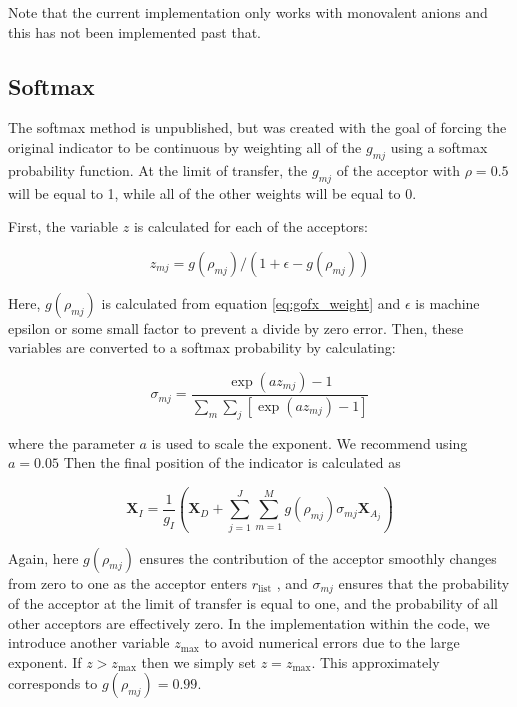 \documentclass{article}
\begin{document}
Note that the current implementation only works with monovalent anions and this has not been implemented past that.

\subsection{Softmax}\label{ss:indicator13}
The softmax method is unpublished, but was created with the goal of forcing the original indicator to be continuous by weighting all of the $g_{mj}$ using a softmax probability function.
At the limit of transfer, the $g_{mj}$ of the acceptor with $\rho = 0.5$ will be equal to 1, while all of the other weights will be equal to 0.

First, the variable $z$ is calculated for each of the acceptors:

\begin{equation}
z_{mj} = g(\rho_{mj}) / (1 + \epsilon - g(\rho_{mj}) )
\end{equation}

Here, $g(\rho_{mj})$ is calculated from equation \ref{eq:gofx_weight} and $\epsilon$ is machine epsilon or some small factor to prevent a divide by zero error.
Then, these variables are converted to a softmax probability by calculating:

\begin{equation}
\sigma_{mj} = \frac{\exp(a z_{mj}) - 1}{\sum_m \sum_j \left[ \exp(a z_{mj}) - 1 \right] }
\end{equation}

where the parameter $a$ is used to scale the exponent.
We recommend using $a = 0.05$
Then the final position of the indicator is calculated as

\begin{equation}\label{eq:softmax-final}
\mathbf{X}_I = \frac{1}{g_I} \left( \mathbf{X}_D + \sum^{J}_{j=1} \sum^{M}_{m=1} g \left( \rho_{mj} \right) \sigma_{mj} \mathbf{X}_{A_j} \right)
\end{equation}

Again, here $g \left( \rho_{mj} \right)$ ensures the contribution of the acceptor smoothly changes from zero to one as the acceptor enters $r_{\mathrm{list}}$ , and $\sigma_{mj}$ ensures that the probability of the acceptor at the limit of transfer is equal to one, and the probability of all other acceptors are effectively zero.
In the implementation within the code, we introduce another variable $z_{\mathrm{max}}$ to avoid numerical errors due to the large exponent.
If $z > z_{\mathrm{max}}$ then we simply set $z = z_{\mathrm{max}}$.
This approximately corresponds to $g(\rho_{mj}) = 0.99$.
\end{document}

---

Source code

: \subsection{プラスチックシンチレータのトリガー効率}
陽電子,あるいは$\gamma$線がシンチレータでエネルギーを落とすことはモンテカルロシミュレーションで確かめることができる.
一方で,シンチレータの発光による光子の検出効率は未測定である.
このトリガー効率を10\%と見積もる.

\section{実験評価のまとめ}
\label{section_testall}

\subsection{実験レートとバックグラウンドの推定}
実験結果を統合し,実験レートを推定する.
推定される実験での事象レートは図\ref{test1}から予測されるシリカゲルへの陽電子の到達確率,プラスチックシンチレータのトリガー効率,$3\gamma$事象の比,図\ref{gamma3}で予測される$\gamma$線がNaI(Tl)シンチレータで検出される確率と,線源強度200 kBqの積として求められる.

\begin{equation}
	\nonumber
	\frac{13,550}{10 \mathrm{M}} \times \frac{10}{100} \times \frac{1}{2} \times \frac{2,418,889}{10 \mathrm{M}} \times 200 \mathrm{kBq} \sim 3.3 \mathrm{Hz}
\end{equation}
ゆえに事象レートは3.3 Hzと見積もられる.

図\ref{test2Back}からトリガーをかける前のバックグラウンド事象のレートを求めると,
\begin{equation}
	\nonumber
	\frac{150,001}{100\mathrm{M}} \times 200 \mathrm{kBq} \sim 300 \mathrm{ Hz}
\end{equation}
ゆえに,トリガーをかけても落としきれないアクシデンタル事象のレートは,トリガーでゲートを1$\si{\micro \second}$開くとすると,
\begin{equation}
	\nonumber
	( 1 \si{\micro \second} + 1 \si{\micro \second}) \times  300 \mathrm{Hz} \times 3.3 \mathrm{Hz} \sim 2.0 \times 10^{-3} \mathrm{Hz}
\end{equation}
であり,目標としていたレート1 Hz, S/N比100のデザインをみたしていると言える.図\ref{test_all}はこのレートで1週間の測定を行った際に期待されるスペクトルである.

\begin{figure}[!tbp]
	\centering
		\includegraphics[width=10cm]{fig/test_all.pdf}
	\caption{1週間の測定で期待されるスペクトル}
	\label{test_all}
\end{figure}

---

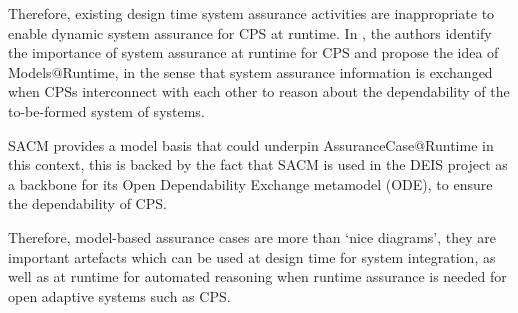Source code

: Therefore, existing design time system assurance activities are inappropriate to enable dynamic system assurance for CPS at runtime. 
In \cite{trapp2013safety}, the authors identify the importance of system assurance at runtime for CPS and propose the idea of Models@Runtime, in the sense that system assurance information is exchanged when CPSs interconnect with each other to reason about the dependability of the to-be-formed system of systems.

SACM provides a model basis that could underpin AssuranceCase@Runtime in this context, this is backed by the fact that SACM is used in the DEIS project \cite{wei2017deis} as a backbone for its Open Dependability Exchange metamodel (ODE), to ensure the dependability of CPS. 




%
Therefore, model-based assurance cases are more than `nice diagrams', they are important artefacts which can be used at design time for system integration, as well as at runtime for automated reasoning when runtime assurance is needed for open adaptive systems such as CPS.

• Work instructions: Find the lines above that include the string "acceptors" and copy them.

• Exercise answer:
First, the variable $z$ is calculated for each of the acceptors:
Again, here $g \left( \rho_{mj} \right)$ ensures the contribution of the acceptor smoothly changes from zero to one as the acceptor enters $r_{\mathrm{list}}$ , and $\sigma_{mj}$ ensures that the probability of the acceptor at the limit of transfer is equal to one, and the probability of all other acceptors are effectively zero.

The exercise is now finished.